1 pointby fitz28827 hours ago1 comment
  • fitz28827 hours ago
    Hey HN — Dave here. While building a multi-agent system recently, I kept noticing that the diagrams of agents passing feedback to each other looked just like the electrical circuit diagrams from control theory. I got curious whether the established math transferred, and to my surprise it did. LoopGain is the first product of that research: an open-source library that replaces the max_iterations=N cap on agent loops with an actual measurement of whether the loop is still improving.

    The cap is how nearly every verify-revise loop gets stopped today, and it's wrong in both directions. Stop too early and you clip a loop that was still improving. Stop too late and you pay for iterations after the loop already found its best answer — and ship the final attempt, which is sometimes worse than one it already had.

    On a 2,000-trial benchmark (paired real-API runs, five loop patterns across six framework adapters, three model providers, pre-registered protocol with kill criteria), LoopGain cut total API spend by 92.8% vs max_iterations=20 ($27.05 → $1.94) and median wall-clock ~15× (30.9s → 2.1s). A cross-vendor judge preferred LoopGain's outputs on the weighted average (0.678 across 1,800 pairwise comparisons) — mostly because LoopGain returns the iteration with the lowest error it saw, while a fixed cap ships whatever the final iteration produced. The raw data and methodology are public, and the full run is browsable at dashboard.loopgain.ai/benchmark.

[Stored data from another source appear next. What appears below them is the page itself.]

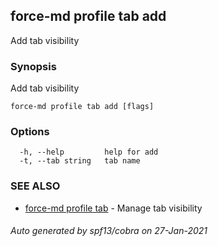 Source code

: ## force-md profile tab add

Add tab visibility

### Synopsis

Add tab visibility

```
force-md profile tab add [flags]
```

### Options

```
  -h, --help         help for add
  -t, --tab string   tab name
```

### SEE ALSO

* [force-md profile tab](force-md_profile_tab.md)	 - Manage tab visibility

###### Auto generated by spf13/cobra on 27-Jan-2021
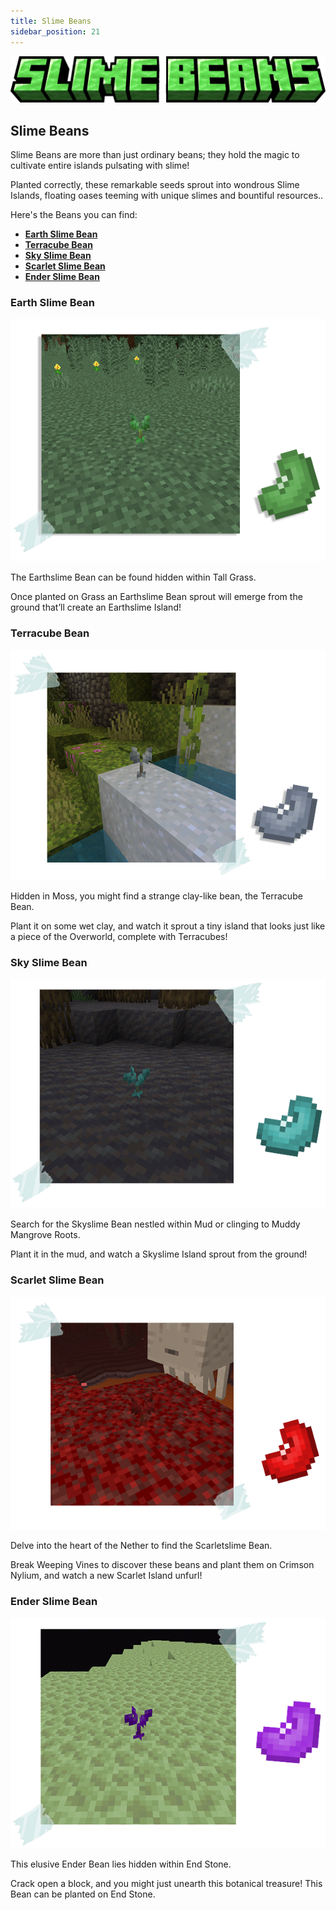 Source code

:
 ```yaml
---
title: Slime Beans
sidebar_position: 21
---
```


![Slime Beans](../../_assets/images/tinkers-slime_beans.png)

## Slime Beans

Slime Beans are more than just ordinary beans; they hold the magic to cultivate entire islands pulsating with slime! 

Planted correctly, these remarkable seeds sprout into wondrous Slime Islands, floating oases teeming with unique slimes and bountiful resources..

Here's the Beans you can find: 
 - [**Earth Slime Bean**](#earth-slime-bean)
 - [**Terracube Bean**](#terracube-bean)
 - [**Sky Slime Bean**](#sky-slime-bean)
 - [**Scarlet Slime Bean**](#scarlet-slime-bean)
 - [**Ender Slime Bean**](#ender-slime-bean)


### Earth Slime Bean

![Earth Slime Beans](../../_assets/images/tinkers-earth_slime_beans.png)

The Earthslime Bean can be found hidden within Tall Grass.

Once planted on Grass an Earthslime Bean sprout will emerge from the ground that’ll create an Earthslime Island!

### Terracube Bean

![Terracube Beans](../../_assets/images/tinkers-terracube_beans.png)

Hidden in Moss, you might find a strange clay-like bean, the Terracube Bean.

Plant it on some wet clay, and watch it sprout a tiny island that looks just like a piece of the Overworld, complete with Terracubes!

### Sky Slime Bean

![Sky Slime Beans](../../_assets/images/tinkers-sky_slime_beans.png)

Search for the Skyslime Bean nestled within Mud or clinging to Muddy Mangrove Roots.

Plant it in the mud, and watch a Skyslime Island sprout from the ground!

### Scarlet Slime Bean

![Scarlet Slime Beans](../../_assets/images/tinkers-scarlet_slime_beans.png)

Delve into the heart of the Nether to find the Scarletslime Bean.

Break Weeping Vines to discover these beans and plant them on Crimson Nylium, and watch a new Scarlet Island unfurl!

### Ender Slime Bean

![Ender Slime Beans](../../_assets/images/tinkers-ender_slime_beans.png)

This elusive Ender Bean lies hidden within End Stone.

Crack open a block, and you might just unearth this botanical treasure! This Bean can be planted on End Stone.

    How it works: each iteration, LoopGain takes the ratio of the current error to the previous error — the loop's empirical loop gain (Aβ, borrowed from control theory). Aβ<1 means the error shrank — the loop is improving. Aβ≥1 means it held or grew — the loop is stuck or making things worse. A trajectory classifier reads the recent Aβ values, labels the loop (FAST_CONVERGE / CONVERGING / STALLING / OSCILLATING / DIVERGING), and decides whether to keep going, stop here, or stop and roll back to the lowest-error output so far.

    Integration is a few lines around any loop that produces an error signal:

      from loopgain import LoopGain
      lg = LoopGain(target_error=0.0)
      output = generate(task)                # first attempt
      while lg.should_continue():
          errors = verify(output)            # e.g. count of failing tests
          lg.observe(errors, output=output)  # the only LoopGain call in the loop
          output = revise(output, errors)
      result = lg.result   # best_output, outcome, convergence_profile, savings_vs_fixed_cap
    
    Honest limits, because they matter more than the headline: LoopGain detects convergence, not correctness — it inherits your verifier's blind spots. I re-graded my own benchmark and 4.5% of "converged" code-gen runs passed every check the loop ran but failed a fuller held-out test suite. And savings depend on workload: failure-heavy loops save ~78–84%, not 92.8%. There's a writeup on designing verifiers strong enough to trust on the blog.

    Apache-2.0, pip install loopgain. Adapters for LangGraph, CrewAI, AutoGen, LangChain, OpenAI Agents SDK, and the Claude Agent SDK; the raw API works for anything with a measurable error.

    What I'd really love from HN: if you run production agent loops, I'm interested in whether the stop decisions match what you see empirically — and what your loops' error signals actually look like, since the verifier is what makes or breaks the stop. Happy to answer anything.